Petra: The Concealed Rose by Amjad Nasser
Fady Joudah, tr. Portland, Oregon. Tavern Books. 2014. ISBN 9781935635406
Petra is a beautiful hand-sewn chapbook whose text is set in handsome Garamond typeface printed on archival-quality paper and published as a small paperback of thirty-two pages. It offers a poetic translation of Amjad Nasser’s Arabic prose lyric on Petra, the Nabataean city about which the English Anglican clergyman John William Burgon (1813–1888) wrote a prizewinning poem in 1845, in which he famously said it was “a red-rose city half as old as time.” More recently, in February 2015 a PBS special on Nova entitled “Petra, Lost City of Stone,” showed the ever-fascinating historic remains of this enchanting caravan city of Hellenic-Roman times in present-day Jordan, its gracious temples elegantly carved in the cliffs, its inhabitants’ abodes hewn in the rock, and their tombs.

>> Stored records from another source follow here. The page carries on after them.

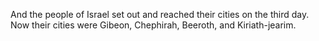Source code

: And the people of Israel set out and reached their cities on the third day. Now their cities were Gibeon, Chephirah, Beeroth, and Kiriath-jearim.
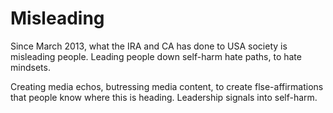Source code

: # Misleading

Since March 2013, what the IRA and CA has done to USA society is misleading people. Leading people down self-harm hate paths, to hate mindsets.

Creating media echos, butressing media content, to create flse-affirmations that people know where this is heading. Leadership signals into self-harm.

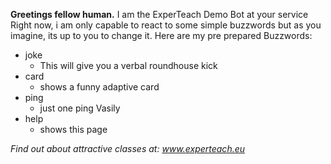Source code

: **Greetings fellow human.**
I am the ExperTeach Demo Bot at your service
Right now, i am only capable to react to some simple buzzwords but as you imagine,
its up to you to change it. Here are my pre prepared Buzzwords:

 - joke
	 - This will give you a verbal roundhouse kick
 - card
	 - shows a funny adaptive card
 - ping
	 - just one ping Vasily
 - help
	 - shows this page
	 
*Find out about attractive classes at: www.experteach.eu*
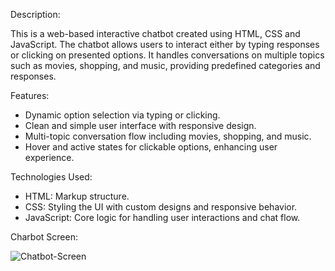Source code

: Description:

This is a web-based interactive chatbot created using HTML, CSS and JavaScript. The chatbot allows users to interact either by typing responses or clicking on presented options. It handles conversations on multiple topics such as movies, shopping, and music, providing predefined categories and responses.

Features:
- Dynamic option selection via typing or clicking.
- Clean and simple user interface with responsive design.
- Multi-topic conversation flow including movies, shopping, and music.
- Hover and active states for clickable options, enhancing user experience.

Technologies Used:
- HTML: Markup structure.
- CSS: Styling the UI with custom designs and responsive behavior.
- JavaScript: Core logic for handling user interactions and chat flow.

Charbot Screen:

![Chatbot-Screen](https://github.com/user-attachments/assets/9c38f7a5-520c-47ca-82a0-243af4ed215e)
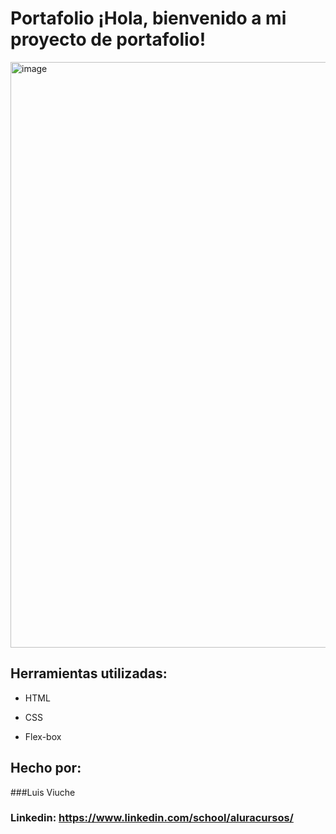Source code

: # Portafolio ¡Hola, bienvenido a mi proyecto de portafolio!

<img width="1412" height="937" alt="image" src="https://github.com/user-attachments/assets/5d700ec8-86d4-4dd8-90f1-68bfe746fe8a" />

## Herramientas utilizadas:

* HTML

* CSS

* Flex-box

## Hecho por:

###Luis Viuche

### Linkedin: https://www.linkedin.com/school/aluracursos/
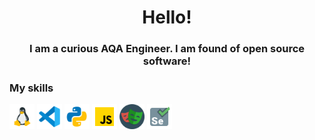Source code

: <h1 align="center">Hello!</h1>
<h3 align="center">I am a curious AQA Engineer. I am found of open source software!</h3>

### My skills
<p align="left">

<img src="./icons/linux-48.png" alt="Linux" height="40" width="40" />
<img src="./icons/vs-code-48.png" alt="VS Code" height="40" width="40" />
<img src="./icons/python-48.png" alt="Python" height="40" width="40" />
<img src="./icons/js-48.png" alt="JavaScript" height="40" width="40" />
<img src="./icons/playwright.png" alt="Playwright" height="40" width="40" />
<img src="./icons/selenium-48.png" alt="Selenium" height="40" width="40" />
</p>
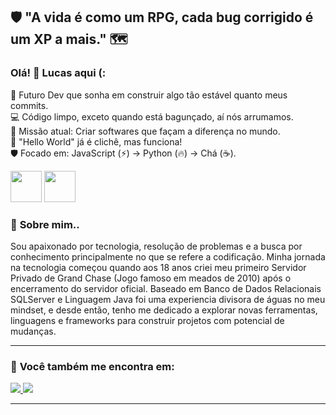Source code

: 
## 🛡️ "A vida é como um RPG, cada bug corrigido é um XP a mais." 🗺️

### **Olá! 👋 Lucas aqui (:**  

🚀 Futuro Dev que sonha em construir algo tão estável quanto meus commits.   
💻 Código limpo, exceto quando está bagunçado, aí nós arrumamos.  
🏹 Missão atual: Criar softwares que façam a diferença no mundo.   
🧠 "Hello World" já é clichê, mas funciona!   
🛡️ Focado em: JavaScript (⚡) -> Python (🔥) -> Chá (☕).

<div display="inline">
    <img width="50" height="50" src="https://cdn.jsdelivr.net/gh/devicons/devicon@latest/icons/javascript/javascript-original.svg" />
    <img width="50" height="50" src="https://cdn.jsdelivr.net/gh/devicons/devicon@latest/icons/python/python-original.svg" />
</div>     
        
### 📖 **Sobre mim..**  

Sou apaixonado por tecnologia, resolução de problemas e a busca por conhecimento principalmente no que se refere a codificação.
Minha jornada na tecnologia começou quando aos 18 anos criei meu primeiro Servidor Privado de Grand Chase (Jogo famoso em meados de 2010) após o encerramento do servidor oficial. Baseado em Banco de Dados Relacionais SQLServer e Linguagem Java foi uma experiencia divisora de águas no meu mindset, e desde então, tenho me dedicado a explorar novas ferramentas, linguagens e frameworks para construir projetos com potencial de mudanças.

---

### 💬 **Você também me encontra em:**  
<a href="https://www.linkedin.com/in/lucas-alves-veloso-code">
    <img src="https://img.shields.io/badge/linkedin-%230077B5.svg?style=for-the-badge&logo=linkedin&logoColor=white" />
</a>
<a href="https://www.dio.me/users/lucas_alvessp">
    <img src="https://assets.dio.me/VTgUqMiPAIgvsFdSvgSnVAB5lrqnNxY_N8h8LknnQys/f:webp/q:80/w:120/L2Fzc2V0cy9kaW9tZS9sb2dvLWZ1bGwuc3Zn" />
</a>

---

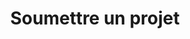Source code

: ---
layout: projetform
title: Soumettre un projet
permalink: "/projet-form.html"
description: 'Soumettez votre projet en remplissant le formulaire ci-dessous'

---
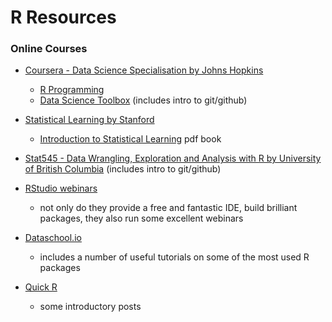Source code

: R Resources
===========

### Online Courses

* [Coursera - Data Science Specialisation by Johns Hopkins](https://www.coursera.org/specialization/jhudatascience/1?utm_medium=courseDescripTop)
    - [R Programming](https://www.coursera.org/course/rprog)
    - [Data Science Toolbox](https://www.coursera.org/datascitoolbox) (includes intro to git/github)

* [Statistical Learning by Stanford](https://class.stanford.edu/courses/HumanitiesScience/StatLearning/Winter2014/about)
    - [Introduction to Statistical Learning](http://www-bcf.usc.edu/~gareth/ISL/) pdf book

* [Stat545 - Data Wrangling, Exploration and Analysis with R by University of British Columbia](http://stat545-ubc.github.io/index.html) (includes intro to git/github)

* [RStudio webinars](https://www.rstudio.com/resources/webinars/)
    - not only do they provide a free and fantastic IDE, build brilliant packages, they also run some excellent webinars

* [Dataschool.io](http://www.dataschool.io/)
    - includes a number of useful tutorials on some of the most used R packages

* [Quick R](http://www.statmethods.net/index.html)
    - some introductory posts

Nasser, born in Jordan in 1955, is a London-based poet with nine collections of poetry, four lyric travel memoirs, and one novel. His works have been translated from Arabic into several languages. In addition, he has been a journalist throughout his career. In his prose lyric on Petra, delicately translated by award-winning Palestinian American poet Fady Joudah, he evokes the city’s beauty and history in his unique style of travel memoir. Unknown to the modern Western world until 1812, when rediscovered by Swiss explorer Johann Ludwig Burckhardt, Petra can now be rediscovered by readers of this prose lyric and enjoyed in verbal delights.
Nasser begins Petra: The Concealed Rose with the stupefaction of visitors on first seeing Petra’s beauty: “We know you’re hiding there / behind that rib cage of a guard. / Breathing with the mountain’s lungs and watching, / through the rock’s sunken secret, / comers and goers who are seduced by descriptive talk, / before silence stamps its lilac seal on their lips.”
And he proceeds to a detailed description of what the Bedouins knew and appreciated before Burckhardt ever learned of the “concealed wonder,” disbelieving their talk about it like typical Orientalists who disparage local informants. Nasser later acknowledges Burckhardt’s courage and curiosity and thanks him not because he “discovered” Petra’s beauty but because it shook him and made him talk about it as though hallucinating.
The prose lyric then leads the reader through the city’s splendid remains to marvel at al-Khazneh and the other radiant carved monuments and to learn about the Nabataean deities and myths. A dreamlike world of what is seen evokes Sufi experiences of beauty, love, and unity where “Nothing overpowers another. Here balance is just.” True to its principles, Tavern Books has offered in this translation an innovative writer and a new vision and voice.